Доб не раз задумывался — не были ли эти усилия, направленные на получение идеальных протезов — искусственно созданных из белка рук, ног… мозгов… — утопией? Зачем улучшать людей, отправляющихся в космос? Зачем давать им шансы, большие, нежели те, какие дала нам сама природа? «Человек с улучшенным мозгом», — сама мысль об этом казалась Добу абсурдной. Порой он чувствовал удовлетворение, что не ему первому она пришла в голову. Наверняка у людей из Института космической медицины были свои соображения, но…

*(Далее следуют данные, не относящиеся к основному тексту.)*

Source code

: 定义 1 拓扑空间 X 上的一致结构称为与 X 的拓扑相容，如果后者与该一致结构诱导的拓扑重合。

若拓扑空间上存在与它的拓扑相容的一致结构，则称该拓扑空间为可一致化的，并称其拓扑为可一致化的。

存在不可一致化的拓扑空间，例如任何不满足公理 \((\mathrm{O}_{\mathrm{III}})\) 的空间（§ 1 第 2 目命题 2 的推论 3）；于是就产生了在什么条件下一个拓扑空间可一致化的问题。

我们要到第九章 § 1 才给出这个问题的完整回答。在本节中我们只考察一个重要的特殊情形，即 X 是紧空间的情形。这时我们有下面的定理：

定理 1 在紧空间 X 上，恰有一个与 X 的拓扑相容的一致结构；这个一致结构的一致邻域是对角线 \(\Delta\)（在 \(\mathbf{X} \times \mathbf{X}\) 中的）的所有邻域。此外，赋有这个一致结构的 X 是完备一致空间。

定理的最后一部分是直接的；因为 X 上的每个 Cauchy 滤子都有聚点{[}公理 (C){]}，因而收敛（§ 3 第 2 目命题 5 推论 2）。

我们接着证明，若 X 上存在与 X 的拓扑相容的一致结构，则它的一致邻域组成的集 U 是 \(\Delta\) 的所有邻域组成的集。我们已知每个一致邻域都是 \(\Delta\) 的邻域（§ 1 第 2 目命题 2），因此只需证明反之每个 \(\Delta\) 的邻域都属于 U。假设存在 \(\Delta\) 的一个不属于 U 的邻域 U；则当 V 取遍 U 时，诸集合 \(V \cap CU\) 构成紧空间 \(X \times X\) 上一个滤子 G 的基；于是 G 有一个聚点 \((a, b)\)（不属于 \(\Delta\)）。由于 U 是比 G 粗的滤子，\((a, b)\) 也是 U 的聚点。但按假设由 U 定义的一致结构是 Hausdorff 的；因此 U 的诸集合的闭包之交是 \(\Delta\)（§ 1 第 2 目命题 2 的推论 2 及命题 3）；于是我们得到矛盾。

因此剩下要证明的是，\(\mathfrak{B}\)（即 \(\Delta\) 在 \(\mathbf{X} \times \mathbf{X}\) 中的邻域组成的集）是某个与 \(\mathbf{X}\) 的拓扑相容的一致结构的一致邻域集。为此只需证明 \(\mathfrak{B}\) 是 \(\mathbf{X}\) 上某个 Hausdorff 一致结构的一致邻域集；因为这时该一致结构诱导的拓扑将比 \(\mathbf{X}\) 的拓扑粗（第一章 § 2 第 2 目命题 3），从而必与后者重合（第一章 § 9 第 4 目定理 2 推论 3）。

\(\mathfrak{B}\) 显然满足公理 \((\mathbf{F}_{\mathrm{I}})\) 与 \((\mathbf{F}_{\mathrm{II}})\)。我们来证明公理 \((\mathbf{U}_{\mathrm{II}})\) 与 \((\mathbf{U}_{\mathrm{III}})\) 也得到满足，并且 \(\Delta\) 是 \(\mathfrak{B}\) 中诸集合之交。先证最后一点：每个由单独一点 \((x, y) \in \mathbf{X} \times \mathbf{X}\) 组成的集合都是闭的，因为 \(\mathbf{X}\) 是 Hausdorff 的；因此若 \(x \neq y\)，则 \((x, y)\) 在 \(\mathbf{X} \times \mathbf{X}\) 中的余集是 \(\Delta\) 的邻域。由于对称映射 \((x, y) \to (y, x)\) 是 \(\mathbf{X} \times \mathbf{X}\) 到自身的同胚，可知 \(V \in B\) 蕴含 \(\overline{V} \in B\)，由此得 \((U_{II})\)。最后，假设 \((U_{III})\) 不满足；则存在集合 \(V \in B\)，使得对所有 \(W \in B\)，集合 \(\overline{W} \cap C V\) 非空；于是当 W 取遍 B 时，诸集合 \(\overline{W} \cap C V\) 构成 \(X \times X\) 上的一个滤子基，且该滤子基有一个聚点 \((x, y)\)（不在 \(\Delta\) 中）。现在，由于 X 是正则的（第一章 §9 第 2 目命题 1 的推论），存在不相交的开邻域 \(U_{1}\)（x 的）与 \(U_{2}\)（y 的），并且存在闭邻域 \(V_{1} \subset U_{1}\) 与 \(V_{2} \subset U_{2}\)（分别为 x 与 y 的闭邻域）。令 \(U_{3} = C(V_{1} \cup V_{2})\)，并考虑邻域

Он усмехнулся: «Если бы прошел номер с аксонами, мы могли бы создавать искусственных людей. Но зачем? Кому они нужны?»
— Эта мысль, как и раньше, показалось ему абсурдной.
— «Если стремление человека к созданию все более совершенных автоматов оправдано, то желание создать искусственного человека — сущий идиотизм. Что бы мы стали с ним делать? И в чем заключается эта искусственность? В способе его возникновения? Но этот способ не более искусствен, чем тот, при помощи которого возникаем мы, — в конце концов здесь все зависит только от точки зрения. Он не отличался бы от нас ничем, кроме этого. Стало быть, мы попросту создавали бы людей лучших, более совершенных, чем мы сами. А те в свою очередь принялись бы улучшать нас, придя к вполне логичному выводу, что нас следует переделать по их образу и подобию. Разница между ними и нами существовала бы недолго… С автоматами намного проще. Пожалуй, в человеке заложено врожденное стремление к конструированию мыслящих существ из неживой материи. Мысль о том, что их уровень развития ниже нашего, порождает в нас сознание власти над ними. С другой стороны, таким образом мы обеспечиваем себя верными, более безотказными союзниками в наших исследованиях. Для нас они — в определенном смысле существа второго сорта. Но при этом никто не может обвинить нас в отсутствии гуманизма и демократизма».
Мягкий гул автофона прервал мысли профессора. Он нажал красную кнопку, и на экране возникло цветное изображение. Доб увидел взволнованное лицо Фрея.
— Слушаю вас, Фрей… Опять? — спросил он.
— Вот именно, профессор, вот именно. Я шел вдоль ограды, гляжу — блеснуло и погасло. Сначала я решил, что мне показалось… Ан нет, снова блеснуло и горит до сих пор.
— Так вы хотите, чтобы я приехал?
— Это было бы лучше всего, профессор… У вас есть ключ, можно бы заглянуть, посмотреть. Может, позвонить доктору Миснеру и профессору Дэвису, чтобы…
— Не надо, Фрей, — резко прервал его Доб. — Я приеду сам, нечего шуметь, подождите, я буду минут через десять.